By default, levelization of the variables groups the observations by the formatted value of the variable, except for numerical variables for which no explicit format is provided. Numerical variables for which no explicit format is provided are sorted by their internal value. The levelization of the four columns in Table 9 leads to the level assignment in Table 10.

Table 10: Values and Levels

A X FORMAT x 3.0 FORMAT x 3.1
Obs Value Level Value Level Value Level Value Level
1 2 1 1.09 1 1 1 1.1 1
2 2 1 1.13 2 1 1 1.1 1
3 2 1 1.27 3 1 1 1.3 2
4 3 2 . . . . . .
5 3 2 2.26 4 2 2 2.3 3
6 3 2 2.48 5 2 2 2.5 4
7 4 3 3.34 7 3 3 3.3 6
8 4 3 3.34 7 3 3 3.3 6
9 4 3 3.14 6 3 3 3.1 5


The sort order for the levels of classification variables can be specified in the order subparameter in the class parameter.

When order is FORMATTED (which is the default) for numeric variables for which you have supplied no explicit format, the levels are ordered by their internal values. To order numeric classification levels that have no explicit format by their BEST12. formatted values, you can specify the BEST12. format explicitly for the classification variables.

Table 11 shows how values of the order subparameter are interpreted.

Table 11: Interpretation of Values of order Parameter

Value of order Levels Sorted By
FORMATTED External formatted value, except for numeric variables that have no explicit format, which are sorted by their unformatted (internal) value. The sort order is machine-dependent.
FREQ Descending frequency count (levels that have the most observations come first in the order)
INTERNAL Unformatted value. The sort order is machine-dependent.


For more information about sort order, see the chapter about the SORT procedure in the Base SAS Procedures Guide and the discussion of BY-group processing in SAS Programmers Guide: Essentials.

When the countMissing subparameter is specified in the class parameter, the missing values ('.'—and '.A' through '.Z' for some programming languages—for a numeric variable and blanks for a character variable) are included in the levelization and are assigned a level. Table 12 displays the results of levelizing the values in Table 9 when the countMissing parameter is in effect.

Table 12: Values and Levels When the countMissing Parameter Is Specified

A X FORMAT x 3.0 FORMAT x 3.1
Obs Value Level Value Level Value Level Value Level
1 2 1 1.09 2 1 2 1.1 2
2 2 1 1.13 3 1 2 1.1 2
3 2 1 1.27 4 1 2 1.3 3
4 3 2 . 1 . 1 . 1
5 3 2 2.26 5 2 3 2.3 4
6 3 2 2.48 6 2 3 2.5 5
7 4 3 3.34 8 3 4 3.3 7
8 4 3 3.34 8 3 4 3.3 7
9 4 3 3.14 7 3 4 3.1 6


When the ignoreMissing subparameter is specified in the class parameter, then as one variable is being levelized, all missing values for the other variables are ignored.

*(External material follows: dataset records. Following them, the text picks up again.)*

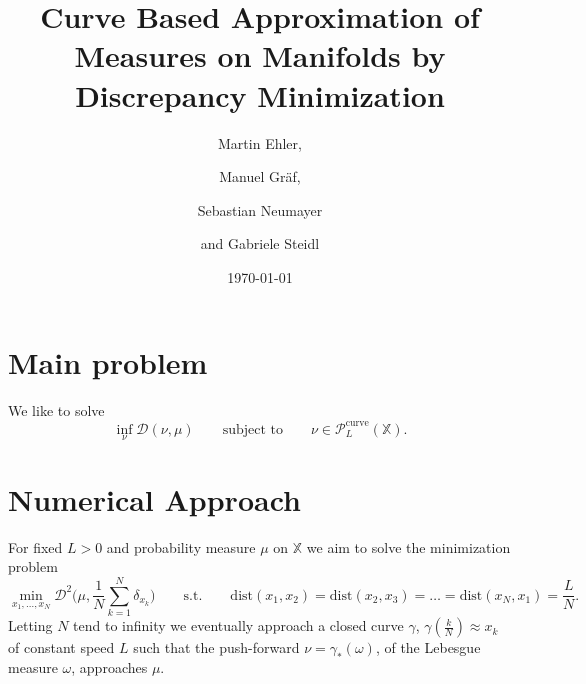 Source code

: \documentclass[%
a4paper,11pt,DIV=11,%
abstract=on%
]{scrartcl}
\begin{document}
\title{Curve Based Approximation of Measures on Manifolds by Discrepancy Minimization}

\author{
Martin Ehler\footnotemark[1],
\and
Manuel Gr\"af\footnotemark[2],
\and
Sebastian Neumayer\footnotemark[3]
\and
and Gabriele Steidl\footnotemark[3]
}
\maketitle

\date{\today}



\begin{abstract}
	\noindent\small
	

\end{abstract}

\section{Main problem}

We like to solve
\begin{equation}
  \label{eq:min_PL}
  \inf_{\nu} \mathcal D(\nu,\mu) \qquad \text{subject to} \qquad \nu \in \mathcal P_{L}^{\mathrm{curve}}(\mathbb X). 
\end{equation}


\section{Numerical Approach}

For fixed $L>0$ and probability measure $\mu$ on $\mathbb X$ we aim to solve the minimization problem
\begin{equation}
  \label{eq:constant_speed_min}
  \min_{x_{1},\dots,x_{N}} \mathscr{D}^{2} \Big(\mu, \frac{1}{N} \sum_{k=1}^{N} \delta_{x_{k}}\Big) \qquad \mathrm{s.t.} \qquad    \mathrm{dist}(x_{1},x_{2}) =  \mathrm{dist}(x_{2},x_{3}) = \dots = \mathrm{dist}(x_{N},x_{1}) =  \frac LN.
\end{equation}
Letting $N$ tend to infinity we eventually approach a closed curve $\gamma$, $\gamma(\tfrac kN) \approx x_{k}$ of constant speed $L$ such that the push-forward $\nu = \gamma_{*}(\omega)$, of the Lebesgue measure $\omega$, approaches $\mu$.  
\end{document}
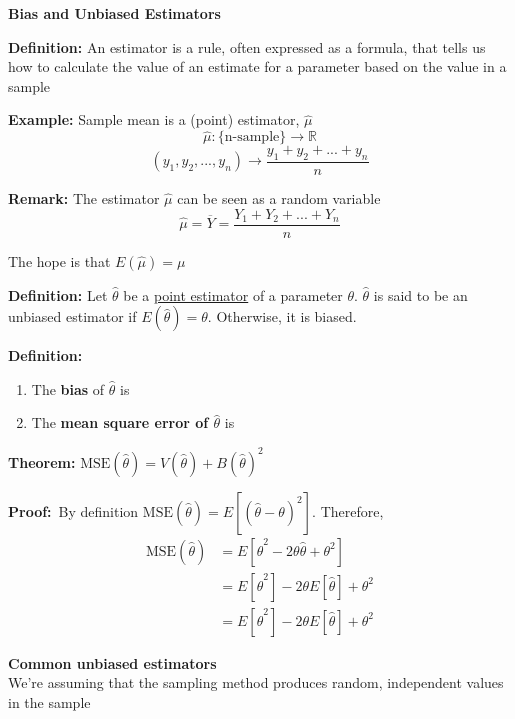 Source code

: \documentclass[12pt, letterpaper]{article}
\begin{document}
\textbf{Bias and Unbiased Estimators}

\textbf{Definition:} An estimator is a rule, often expressed as a formula, that tells us how to calculate the value of an estimate for a parameter based on the value in a sample

\textbf{Example: }Sample mean is a (point) estimator, $\hat{\mu}$
$$\hat{\mu}: \{\text{n-sample}\} \rightarrow \mathbb{R}$$
$$(y_1, y_2, ..., y_n) \rightarrow \frac{y_1 + y_2 + ... +y_n}{n}$$

\textbf{Remark:} The estimator $\hat{\mu}$ can be seen as a random variable
$$\hat{\mu}=\overline{Y}=\frac{Y_1 + Y_2 + ... + Y_n}{n}$$

The hope is that $E(\hat{\mu})=\mu$ \bigskip

\textbf{Definition:} Let $\hat{\theta}$ be a \underline{point estimator} of a parameter $\theta$. $\hat{\theta}$ is said to be an unbiased estimator if $E(\hat{\theta})=\theta$. Otherwise, it is biased. \bigskip

\textbf{Definition:} 
\begin{enumerate}
    \item The \textbf{bias} of $\hat{\theta}$ is 
    \item The \textbf{mean square error of $\hat{\theta}$} is 
\end{enumerate}
\bigskip
\textbf{Theorem:} $\text{MSE}(\hat{\theta}) = V(\hat{\theta}) + B(\hat{\theta})^2$ \bigskip

\textbf{Proof:}\
By definition $\text{MSE}(\hat{\theta})=E[(\hat{\theta}-\theta)^2]$. Therefore,
\begin{align*}
    \text{MSE}(\hat{\theta})&=E[\hat{\theta}^2-2\theta\hat{\theta}+\theta^2] \\
    &=E[\hat{\theta}^2]-2\theta E[\hat{\theta}] + \theta^2 \\
    &=E[\hat{\theta}^2]-2\theta E[\hat{\theta}] + \theta^2    
\end{align*}





\textbf{Common unbiased estimators}\\
We're assuming that the sampling method produces random, independent values in the sample
\end{document}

When the countMissing and ignoreMissing subparameters are not specified, it is important to understand the implications of missing values for your statistical analysis. When an action in this book levelizes the classification variables, an observation for which any classification variable has a missing value is excluded from the analysis.

Actions in this book print a "Number of Observations" table that shows the number of observations that are read from the data set and the number of observations that are used in the analysis. Pay careful attention to this table—especially when your data table contains missing values—to ensure that no observations are unintentionally excluded from the analysis.

Last updated: March 05, 2026